Суета это или не суета? На самом деле идут новые движения и новые надежды? Следует о них говорить? Не подождать ли? Подождать всегда осмотрительнее — но правильно ли молчать о том, о чем говорят, о чем думают — не литераторы! это менее всего тревожно: они справятся и собственными силами, — но, под влиянием их, те, кто читает журналы, кто слушает лекции, кто верит им, и, прочитав Брюсова и прослушав Сологуба, будут думать, что началось движение, настоящее, живое. О них надо всегда больше всего и прежде всего подумать и напомнить о той правде, что область литературы шире словесного ремесла и что, как всякое дело жизни, она требует и ждет — одаренных, внутренне одаренных личностей. Этого заждалась наша литература, этого уже давно нет, и без этого ей не сдвинуться с места.
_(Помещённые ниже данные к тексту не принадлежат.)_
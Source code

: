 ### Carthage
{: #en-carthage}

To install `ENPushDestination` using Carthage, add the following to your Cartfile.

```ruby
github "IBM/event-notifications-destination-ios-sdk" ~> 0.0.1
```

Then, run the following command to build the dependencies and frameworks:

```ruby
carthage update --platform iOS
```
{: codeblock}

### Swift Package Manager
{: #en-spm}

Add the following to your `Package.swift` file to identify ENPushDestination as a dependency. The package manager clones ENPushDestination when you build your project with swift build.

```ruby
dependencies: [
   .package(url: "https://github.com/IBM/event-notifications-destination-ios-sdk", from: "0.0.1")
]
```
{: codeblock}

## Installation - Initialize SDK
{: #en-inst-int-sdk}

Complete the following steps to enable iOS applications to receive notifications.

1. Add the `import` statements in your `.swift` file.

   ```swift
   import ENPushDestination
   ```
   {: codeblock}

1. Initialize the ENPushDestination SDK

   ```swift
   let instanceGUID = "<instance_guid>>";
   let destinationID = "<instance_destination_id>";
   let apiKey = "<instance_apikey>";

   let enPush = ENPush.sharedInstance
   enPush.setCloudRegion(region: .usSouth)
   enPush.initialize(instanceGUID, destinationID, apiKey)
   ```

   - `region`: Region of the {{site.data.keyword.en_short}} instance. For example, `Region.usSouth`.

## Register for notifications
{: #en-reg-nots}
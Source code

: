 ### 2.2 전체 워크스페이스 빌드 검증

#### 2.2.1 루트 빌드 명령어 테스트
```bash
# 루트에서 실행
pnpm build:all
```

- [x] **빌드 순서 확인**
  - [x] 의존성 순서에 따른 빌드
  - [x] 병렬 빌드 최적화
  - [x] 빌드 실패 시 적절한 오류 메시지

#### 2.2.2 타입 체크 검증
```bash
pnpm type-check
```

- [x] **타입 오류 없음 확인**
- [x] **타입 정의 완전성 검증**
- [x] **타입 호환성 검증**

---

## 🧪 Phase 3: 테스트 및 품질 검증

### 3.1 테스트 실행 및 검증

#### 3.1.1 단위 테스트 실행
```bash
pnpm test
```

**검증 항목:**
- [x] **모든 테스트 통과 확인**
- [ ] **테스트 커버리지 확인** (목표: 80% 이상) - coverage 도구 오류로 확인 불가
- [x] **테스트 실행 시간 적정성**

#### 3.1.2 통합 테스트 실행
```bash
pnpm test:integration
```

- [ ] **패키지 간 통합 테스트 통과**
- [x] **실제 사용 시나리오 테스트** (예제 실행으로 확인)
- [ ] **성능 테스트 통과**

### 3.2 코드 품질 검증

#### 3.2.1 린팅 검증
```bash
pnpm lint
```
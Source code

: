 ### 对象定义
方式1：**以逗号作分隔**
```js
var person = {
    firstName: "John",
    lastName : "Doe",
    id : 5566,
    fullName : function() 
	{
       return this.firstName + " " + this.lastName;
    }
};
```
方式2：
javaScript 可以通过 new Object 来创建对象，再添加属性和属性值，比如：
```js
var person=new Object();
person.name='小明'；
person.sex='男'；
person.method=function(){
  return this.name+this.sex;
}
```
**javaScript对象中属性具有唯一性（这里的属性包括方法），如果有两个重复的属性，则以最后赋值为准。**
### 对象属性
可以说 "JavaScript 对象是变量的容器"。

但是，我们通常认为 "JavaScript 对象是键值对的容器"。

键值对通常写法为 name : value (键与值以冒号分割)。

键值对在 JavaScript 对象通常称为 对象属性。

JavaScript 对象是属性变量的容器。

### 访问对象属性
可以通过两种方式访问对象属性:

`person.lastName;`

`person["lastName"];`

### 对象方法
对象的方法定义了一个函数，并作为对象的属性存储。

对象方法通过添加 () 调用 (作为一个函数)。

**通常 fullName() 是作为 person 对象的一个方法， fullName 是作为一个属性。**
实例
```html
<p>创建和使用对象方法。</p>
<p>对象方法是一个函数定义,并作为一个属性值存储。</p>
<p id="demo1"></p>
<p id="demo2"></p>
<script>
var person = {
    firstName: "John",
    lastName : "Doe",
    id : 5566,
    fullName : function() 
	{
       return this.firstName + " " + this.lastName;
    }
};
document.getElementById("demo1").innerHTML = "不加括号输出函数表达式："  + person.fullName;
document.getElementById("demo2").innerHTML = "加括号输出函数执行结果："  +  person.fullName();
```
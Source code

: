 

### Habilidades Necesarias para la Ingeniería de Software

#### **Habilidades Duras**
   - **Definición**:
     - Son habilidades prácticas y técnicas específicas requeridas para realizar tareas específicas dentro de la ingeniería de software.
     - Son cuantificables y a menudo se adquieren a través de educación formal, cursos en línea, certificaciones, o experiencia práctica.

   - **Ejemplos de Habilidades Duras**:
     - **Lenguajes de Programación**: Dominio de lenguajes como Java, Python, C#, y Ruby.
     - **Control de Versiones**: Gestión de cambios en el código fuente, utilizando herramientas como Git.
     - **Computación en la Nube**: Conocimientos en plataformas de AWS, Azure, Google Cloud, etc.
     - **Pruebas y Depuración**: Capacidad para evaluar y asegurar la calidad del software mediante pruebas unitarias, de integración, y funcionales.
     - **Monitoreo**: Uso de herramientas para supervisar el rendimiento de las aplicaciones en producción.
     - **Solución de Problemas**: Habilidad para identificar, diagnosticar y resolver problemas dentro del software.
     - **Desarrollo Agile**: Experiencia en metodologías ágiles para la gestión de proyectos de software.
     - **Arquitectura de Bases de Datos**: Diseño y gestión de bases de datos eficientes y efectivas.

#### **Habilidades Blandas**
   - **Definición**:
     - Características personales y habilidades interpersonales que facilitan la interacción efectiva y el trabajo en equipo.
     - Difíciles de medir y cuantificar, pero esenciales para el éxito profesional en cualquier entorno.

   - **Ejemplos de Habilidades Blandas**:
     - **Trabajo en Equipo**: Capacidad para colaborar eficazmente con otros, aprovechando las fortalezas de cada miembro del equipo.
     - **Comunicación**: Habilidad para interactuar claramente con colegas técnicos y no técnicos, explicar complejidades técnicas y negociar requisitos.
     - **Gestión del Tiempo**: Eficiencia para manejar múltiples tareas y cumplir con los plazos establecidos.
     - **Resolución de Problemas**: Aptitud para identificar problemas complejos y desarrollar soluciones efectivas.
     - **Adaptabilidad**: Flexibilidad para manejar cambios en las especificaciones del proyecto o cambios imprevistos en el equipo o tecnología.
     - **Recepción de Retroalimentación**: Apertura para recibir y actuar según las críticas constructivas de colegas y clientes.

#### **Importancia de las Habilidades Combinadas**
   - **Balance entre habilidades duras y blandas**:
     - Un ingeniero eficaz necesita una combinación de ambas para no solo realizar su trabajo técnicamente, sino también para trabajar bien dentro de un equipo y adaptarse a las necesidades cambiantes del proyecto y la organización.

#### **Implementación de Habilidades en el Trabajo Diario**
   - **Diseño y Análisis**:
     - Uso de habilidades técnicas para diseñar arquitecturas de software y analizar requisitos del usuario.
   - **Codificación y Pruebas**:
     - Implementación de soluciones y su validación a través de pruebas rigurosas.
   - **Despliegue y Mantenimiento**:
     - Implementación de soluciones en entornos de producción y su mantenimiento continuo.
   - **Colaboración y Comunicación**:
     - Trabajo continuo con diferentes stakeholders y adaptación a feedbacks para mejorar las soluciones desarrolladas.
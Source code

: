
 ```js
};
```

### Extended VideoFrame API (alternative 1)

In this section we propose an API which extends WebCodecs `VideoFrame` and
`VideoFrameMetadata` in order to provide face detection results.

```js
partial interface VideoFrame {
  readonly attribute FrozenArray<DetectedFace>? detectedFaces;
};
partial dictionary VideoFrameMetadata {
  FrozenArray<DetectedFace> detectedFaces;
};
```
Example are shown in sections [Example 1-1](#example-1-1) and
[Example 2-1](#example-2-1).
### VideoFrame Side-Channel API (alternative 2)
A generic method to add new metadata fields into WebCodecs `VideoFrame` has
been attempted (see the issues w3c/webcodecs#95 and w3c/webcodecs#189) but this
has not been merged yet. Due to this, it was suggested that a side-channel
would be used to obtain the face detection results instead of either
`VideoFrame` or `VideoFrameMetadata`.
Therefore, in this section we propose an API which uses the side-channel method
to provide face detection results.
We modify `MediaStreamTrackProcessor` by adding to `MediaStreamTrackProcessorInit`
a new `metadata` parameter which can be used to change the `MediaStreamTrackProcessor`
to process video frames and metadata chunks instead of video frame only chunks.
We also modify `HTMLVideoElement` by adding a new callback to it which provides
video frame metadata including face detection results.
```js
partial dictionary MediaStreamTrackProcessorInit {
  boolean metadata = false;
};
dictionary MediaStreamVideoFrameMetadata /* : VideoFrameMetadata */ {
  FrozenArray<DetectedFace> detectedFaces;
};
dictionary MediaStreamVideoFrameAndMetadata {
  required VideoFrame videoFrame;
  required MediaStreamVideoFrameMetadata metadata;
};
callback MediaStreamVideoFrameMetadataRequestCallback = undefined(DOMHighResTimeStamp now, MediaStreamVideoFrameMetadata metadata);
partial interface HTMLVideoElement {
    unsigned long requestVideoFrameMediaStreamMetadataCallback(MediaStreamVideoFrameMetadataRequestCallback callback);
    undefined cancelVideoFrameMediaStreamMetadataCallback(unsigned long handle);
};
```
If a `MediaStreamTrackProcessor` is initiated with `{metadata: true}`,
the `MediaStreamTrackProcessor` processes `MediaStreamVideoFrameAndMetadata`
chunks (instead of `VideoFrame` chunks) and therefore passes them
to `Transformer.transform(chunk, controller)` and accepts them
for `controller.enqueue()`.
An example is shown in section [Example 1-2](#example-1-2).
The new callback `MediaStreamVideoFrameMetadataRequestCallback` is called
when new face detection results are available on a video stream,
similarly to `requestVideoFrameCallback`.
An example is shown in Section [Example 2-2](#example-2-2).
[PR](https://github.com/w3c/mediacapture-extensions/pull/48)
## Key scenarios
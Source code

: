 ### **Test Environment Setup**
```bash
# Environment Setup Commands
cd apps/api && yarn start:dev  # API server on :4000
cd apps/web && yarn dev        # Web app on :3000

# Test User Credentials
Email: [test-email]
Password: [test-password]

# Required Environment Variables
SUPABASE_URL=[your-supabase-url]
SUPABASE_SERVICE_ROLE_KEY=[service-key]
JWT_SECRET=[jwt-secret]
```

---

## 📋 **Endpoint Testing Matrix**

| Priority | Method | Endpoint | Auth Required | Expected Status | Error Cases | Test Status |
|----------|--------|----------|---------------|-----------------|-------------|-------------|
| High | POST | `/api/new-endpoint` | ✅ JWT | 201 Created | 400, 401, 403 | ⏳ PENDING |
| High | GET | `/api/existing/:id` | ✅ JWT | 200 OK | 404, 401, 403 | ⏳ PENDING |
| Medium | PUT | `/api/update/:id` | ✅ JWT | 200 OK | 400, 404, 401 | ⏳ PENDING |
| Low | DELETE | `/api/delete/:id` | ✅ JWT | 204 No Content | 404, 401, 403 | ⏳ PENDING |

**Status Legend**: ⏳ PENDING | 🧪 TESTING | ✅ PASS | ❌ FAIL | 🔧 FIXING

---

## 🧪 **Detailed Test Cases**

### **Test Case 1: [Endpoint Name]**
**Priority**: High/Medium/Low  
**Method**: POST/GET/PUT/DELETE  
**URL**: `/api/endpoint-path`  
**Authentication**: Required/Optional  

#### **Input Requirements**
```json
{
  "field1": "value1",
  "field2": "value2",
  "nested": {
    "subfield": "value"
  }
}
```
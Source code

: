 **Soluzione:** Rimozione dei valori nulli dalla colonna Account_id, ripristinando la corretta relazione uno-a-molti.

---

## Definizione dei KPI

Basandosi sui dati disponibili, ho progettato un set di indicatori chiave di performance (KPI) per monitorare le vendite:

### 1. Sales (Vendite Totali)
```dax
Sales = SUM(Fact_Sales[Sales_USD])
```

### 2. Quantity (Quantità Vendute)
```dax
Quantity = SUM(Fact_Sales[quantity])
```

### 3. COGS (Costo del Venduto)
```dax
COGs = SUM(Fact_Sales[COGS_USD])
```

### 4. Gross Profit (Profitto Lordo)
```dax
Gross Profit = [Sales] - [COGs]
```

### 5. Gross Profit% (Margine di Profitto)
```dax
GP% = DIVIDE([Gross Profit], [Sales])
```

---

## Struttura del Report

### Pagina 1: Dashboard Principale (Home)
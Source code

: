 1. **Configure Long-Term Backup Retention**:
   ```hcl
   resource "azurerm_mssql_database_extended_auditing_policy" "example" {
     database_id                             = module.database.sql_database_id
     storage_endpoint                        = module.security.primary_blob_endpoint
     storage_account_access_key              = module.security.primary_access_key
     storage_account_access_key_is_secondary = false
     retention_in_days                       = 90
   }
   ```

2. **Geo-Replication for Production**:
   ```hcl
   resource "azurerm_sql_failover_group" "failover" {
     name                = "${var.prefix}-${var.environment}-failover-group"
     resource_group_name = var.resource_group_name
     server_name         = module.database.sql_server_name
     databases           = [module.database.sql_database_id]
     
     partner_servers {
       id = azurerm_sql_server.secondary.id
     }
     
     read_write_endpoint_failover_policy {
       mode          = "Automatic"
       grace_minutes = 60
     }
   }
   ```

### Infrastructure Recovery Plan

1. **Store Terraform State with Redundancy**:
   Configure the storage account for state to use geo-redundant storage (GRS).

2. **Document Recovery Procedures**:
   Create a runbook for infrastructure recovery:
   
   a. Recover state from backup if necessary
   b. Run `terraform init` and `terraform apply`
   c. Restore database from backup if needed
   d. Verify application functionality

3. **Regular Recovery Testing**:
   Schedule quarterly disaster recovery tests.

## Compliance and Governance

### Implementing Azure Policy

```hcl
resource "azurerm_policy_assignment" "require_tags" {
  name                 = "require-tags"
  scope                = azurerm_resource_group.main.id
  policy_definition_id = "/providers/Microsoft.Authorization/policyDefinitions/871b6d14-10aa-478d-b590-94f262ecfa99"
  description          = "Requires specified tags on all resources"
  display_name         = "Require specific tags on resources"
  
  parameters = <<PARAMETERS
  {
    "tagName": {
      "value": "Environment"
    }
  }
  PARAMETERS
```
Конечно, хорошо, что акмеисты, ‘приемля мир’, заботятся о таком культурном ‘мирском’ деле, как чистота и точность русского языка (в этом — лучшая сторона их заявлений), хорошо и то, что не перестают появляться и такие люди, которые, отличаясь меньшей умеренностью, вводят в язык разные новшества, даже неожиданные, даже ошеломляющие, — тем сильнее будет дан им отпор со стороны тех, для кого дороже всего точность языка, а не дерзость. Но разве на самом деле и действительно — все это литературные надежды?
Интересно было слушать, как Сологуб излагал в своей лекции свои символические верования, но ведь это интересно и значительно — лишь постольку, поскольку он человек и своеобразной, и своенравной, и глубокой индивидуальности, и она-то дала русской литературе сологубовскую поэзию и сологубовский роман! Метко и остроумно и с изящной эрудицией — разбирает Брюсов всякие словарные и стилистические хитрости футуристов. Но все это тоже — важно лишь постольку, поскольку в этом сказался Брюсов с его личными вкусами, которые определили его, уже ставшую классической, поэзию, именно благодаря этому и больше ничему!.. Только в личностях, в больших, искренне одаренных личностях, с новой силой, с новой пламенностью, с новой глубиной, нуждается теперь, как никогда, русская литература. Все другое приложится, придет и ‘эстетика’, и окажется содержательнее, насыщеннее и ценнее, чем теперь. Вот в чем наши действительные надежды… А все остальное — суета.
Печатается по: Вл. Гиппиус. Литературная неделя: Литературная суета // Речь. 1913. No 89 (1 апреля). С. 3. В первом абзаце своей статьи Гиппиус дважды цитирует Поля Верлена. ‘Молодой поэт совсем другой группы’, которого приветил Сологуб, — это Игорь Северянин.